Re: mac osx vs linux for high throughput network servers
Re: mac osx vs linux for high throughput network servers
- Subject: Re: mac osx vs linux for high throughput network servers
- From: Andrew Gallatin <email@hidden>
- Date: Fri, 26 Nov 2010 15:56:45 -0500
Joel Reymont wrote:
On Nov 27, 2010, at 12:26 AM, Andrew Gallatin wrote:
The last time I measured it, Linux blows MacOSX out of the water for UDP latency, which is what really matters for HFT (like by a factor of 2 or more).
Bingo! But is this simply a matter of improving the Darwin network stack?
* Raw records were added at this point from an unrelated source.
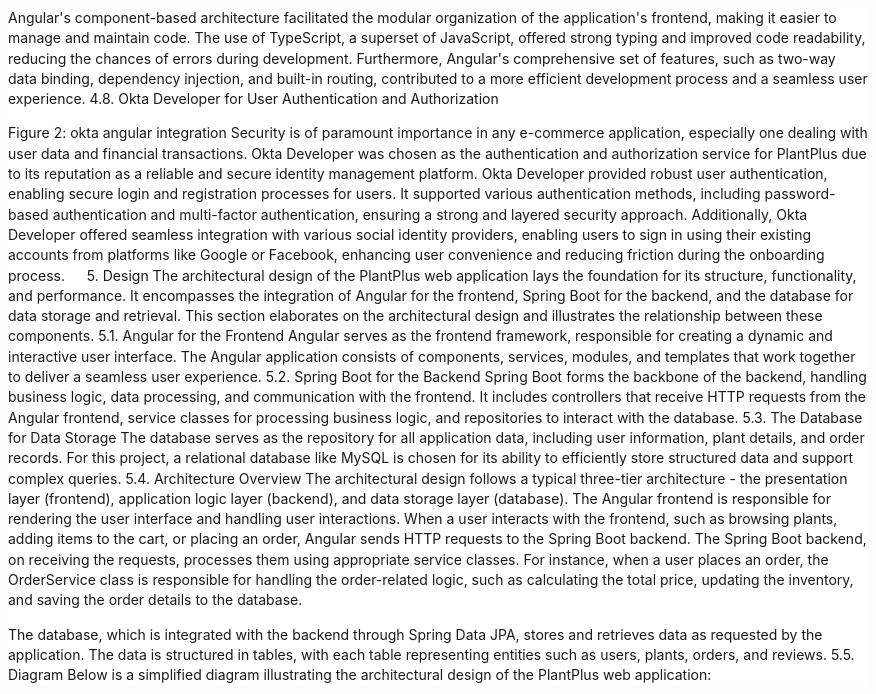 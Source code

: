 
Angular's component-based architecture facilitated the modular organization of the application's frontend, making it easier to manage and maintain code. The use of TypeScript, a superset of JavaScript, offered strong typing and improved code readability, reducing the chances of errors during development.
Furthermore, Angular's comprehensive set of features, such as two-way data binding, dependency injection, and built-in routing, contributed to a more efficient development process and a seamless user experience.
4.8.	Okta Developer for User Authentication and Authorization
 
Figure 2: okta angular integration
Security is of paramount importance in any e-commerce application, especially one dealing with user data and financial transactions. Okta Developer was chosen as the authentication and authorization service for PlantPlus due to its reputation as a reliable and secure identity management platform.
Okta Developer provided robust user authentication, enabling secure login and registration processes for users. It supported various authentication methods, including password-based authentication and multi-factor authentication, ensuring a strong and layered security approach.
Additionally, Okta Developer offered seamless integration with various social identity providers, enabling users to sign in using their existing accounts from platforms like Google or Facebook, enhancing user convenience and reducing friction during the onboarding process.
 
5.	Design
The architectural design of the PlantPlus web application lays the foundation for its structure, functionality, and performance. It encompasses the integration of Angular for the frontend, Spring Boot for the backend, and the database for data storage and retrieval. This section elaborates on the architectural design and illustrates the relationship between these components.
5.1.	Angular for the Frontend
Angular serves as the frontend framework, responsible for creating a dynamic and interactive user interface. The Angular application consists of components, services, modules, and templates that work together to deliver a seamless user experience.
5.2.	Spring Boot for the Backend
Spring Boot forms the backbone of the backend, handling business logic, data processing, and communication with the frontend. It includes controllers that receive HTTP requests from the Angular frontend, service classes for processing business logic, and repositories to interact with the database.
5.3.	The Database for Data Storage
The database serves as the repository for all application data, including user information, plant details, and order records. For this project, a relational database like MySQL is chosen for its ability to efficiently store structured data and support complex queries.
5.4.	 Architecture Overview
The architectural design follows a typical three-tier architecture - the presentation layer (frontend), application logic layer (backend), and data storage layer (database). The Angular frontend is responsible for rendering the user interface and handling user interactions. When a user interacts with the frontend, such as browsing plants, adding items to the cart, or placing an order, Angular sends HTTP requests to the Spring Boot backend.
The Spring Boot backend, on receiving the requests, processes them using appropriate service classes. For instance, when a user places an order, the OrderService class is responsible for handling the order-related logic, such as calculating the total price, updating the inventory, and saving the order details to the database.

The database, which is integrated with the backend through Spring Data JPA, stores and retrieves data as requested by the application. The data is structured in tables, with each table representing entities such as users, plants, orders, and reviews.
5.5.	Diagram
Below is a simplified diagram illustrating the architectural design of the PlantPlus web application:
  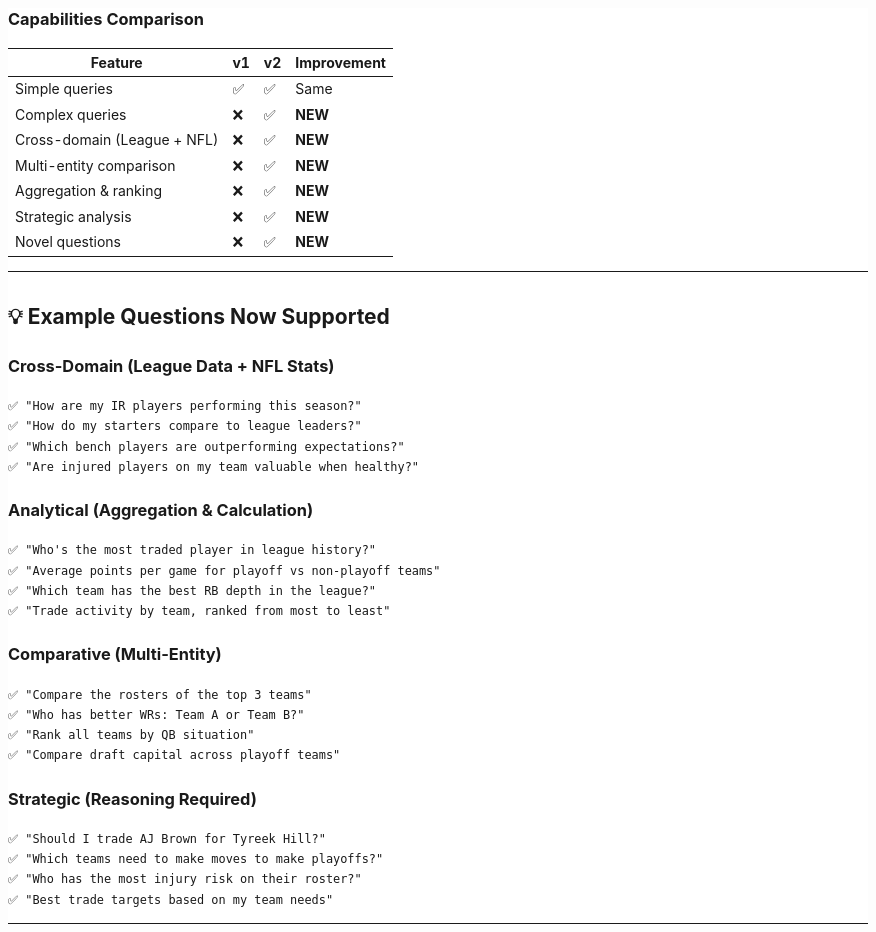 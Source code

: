 ### Capabilities Comparison

| Feature | v1 | v2 | Improvement |
|---------|----|----|-------------|
| Simple queries | ✅ | ✅ | Same |
| Complex queries | ❌ | ✅ | **NEW** |
| Cross-domain (League + NFL) | ❌ | ✅ | **NEW** |
| Multi-entity comparison | ❌ | ✅ | **NEW** |
| Aggregation & ranking | ❌ | ✅ | **NEW** |
| Strategic analysis | ❌ | ✅ | **NEW** |
| Novel questions | ❌ | ✅ | **NEW** |

---

## 💡 Example Questions Now Supported

### Cross-Domain (League Data + NFL Stats)

```
✅ "How are my IR players performing this season?"
✅ "How do my starters compare to league leaders?"
✅ "Which bench players are outperforming expectations?"
✅ "Are injured players on my team valuable when healthy?"
```

### Analytical (Aggregation & Calculation)

```
✅ "Who's the most traded player in league history?"
✅ "Average points per game for playoff vs non-playoff teams"
✅ "Which team has the best RB depth in the league?"
✅ "Trade activity by team, ranked from most to least"
```

### Comparative (Multi-Entity)

```
✅ "Compare the rosters of the top 3 teams"
✅ "Who has better WRs: Team A or Team B?"
✅ "Rank all teams by QB situation"
✅ "Compare draft capital across playoff teams"
```

### Strategic (Reasoning Required)

```
✅ "Should I trade AJ Brown for Tyreek Hill?"
✅ "Which teams need to make moves to make playoffs?"
✅ "Who has the most injury risk on their roster?"
✅ "Best trade targets based on my team needs"
```

---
Having done ethernet drivers for a lot of platforms (MacOSX, Linux,
FreeBSD, Solaris, ESX, etc), my impression is that the linux
kernel is just generally "tighter" than anything else. Eg, they've
got tons of micro optimizations where they ensure data structures
are aligned to cacheline boundaries, etc. I don't think anybody
else has the manpower to do as good. They also don't even try to
maintain source compatibility from release to release, much less
a stable driver ABI. This gives them lots of freedom to optimize
things.
There's lots of stuff that linux has that OSX doesn't in terms
of networking. AFAIK, the IOKit "workloop" based interrupt
handling paradigm precludes using MSI-X & multiple receive queues,
there is no DCA API for hiding cache misses, etc. I haven't looked
at Lion yet (and if I had, I'd be under NDA and wouldn't be able
to say..). I'm sure the whole mbuf kpi abstraction isn't doing
them any favors either.
I think you could probably spend a couple of man years "just" improving
the network stack, and still only get close to linux.